#### THE DATA ####

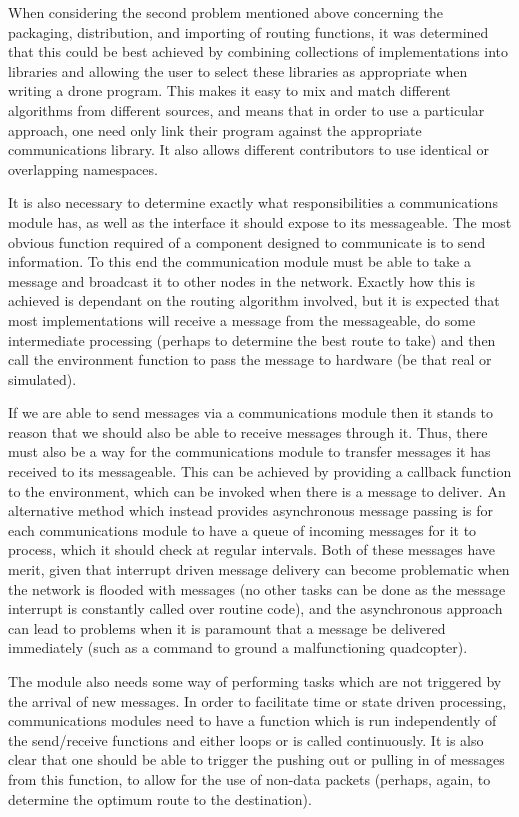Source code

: When considering the second problem mentioned above concerning the packaging, distribution, and importing of routing functions, it was determined that this could be best achieved by combining collections of implementations into libraries and allowing the user to select these libraries as appropriate when writing a drone program. This makes it easy to mix and match different algorithms from different sources, and means that in order to use a particular approach, one need only link their program against the appropriate communications library. It also allows different contributors to use identical or overlapping namespaces.

It is also necessary to determine exactly what responsibilities a communications module has, as well as the interface it should expose to its messageable. The most obvious function required of a component designed to communicate is to send information. To this end the communication module must be able to take a message and broadcast it to other nodes in the network. Exactly how this is achieved is dependant on the routing algorithm involved, but it is expected that most implementations will receive a message from the messageable, do some intermediate processing (perhaps to determine the best route to take) and then call the environment function to pass the message to hardware (be that real or simulated).

If we are able to send messages via a communications module then it stands to reason that we should also be able to receive messages through it. Thus, there must also be a way for the communications module to transfer messages it has received to its messageable. This can be achieved by providing a callback function to the environment, which can be invoked when there is a message to deliver. An alternative method which instead provides asynchronous message passing is for each communications module to have a queue of incoming messages for it to process, which it should check at regular intervals. Both of these messages have merit, given that interrupt driven message delivery can become problematic when the network is flooded with messages (no other tasks can be done as the message interrupt is constantly called over routine code), and the asynchronous approach can lead to problems when it is paramount that a message be delivered immediately (such as a command to ground a malfunctioning quadcopter).

The module also needs some way of performing tasks which are not triggered by the arrival of new messages. In order to facilitate time or state driven processing, communications modules need to have a function which is run independently of the send/receive functions and either loops or is called continuously. It is also clear that one should be able to trigger the pushing out or pulling in of messages from this function, to allow for the use of non-data packets (perhaps, again, to determine the optimum route to the destination).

####

• **ACTION ITEM**
If a line of the data contains "these", copy it out.

• **OUTPUT FOR THIS TASK**
: When considering the second problem mentioned above concerning the packaging, distribution, and importing of routing functions, it was determined that this could be best achieved by combining collections of implementations into libraries and allowing the user to select these libraries as appropriate when writing a drone program. This makes it easy to mix and match different algorithms from different sources, and means that in order to use a particular approach, one need only link their program against the appropriate communications library. It also allows different contributors to use identical or overlapping namespaces.
If we are able to send messages via a communications module then it stands to reason that we should also be able to receive messages through it. Thus, there must also be a way for the communications module to transfer messages it has received to its messageable. This can be achieved by providing a callback function to the environment, which can be invoked when there is a message to deliver. An alternative method which instead provides asynchronous message passing is for each communications module to have a queue of incoming messages for it to process, which it should check at regular intervals. Both of these messages have merit, given that interrupt driven message delivery can become problematic when the network is flooded with messages (no other tasks can be done as the message interrupt is constantly called over routine code), and the asynchronous approach can lead to problems when it is paramount that a message be delivered immediately (such as a command to ground a malfunctioning quadcopter).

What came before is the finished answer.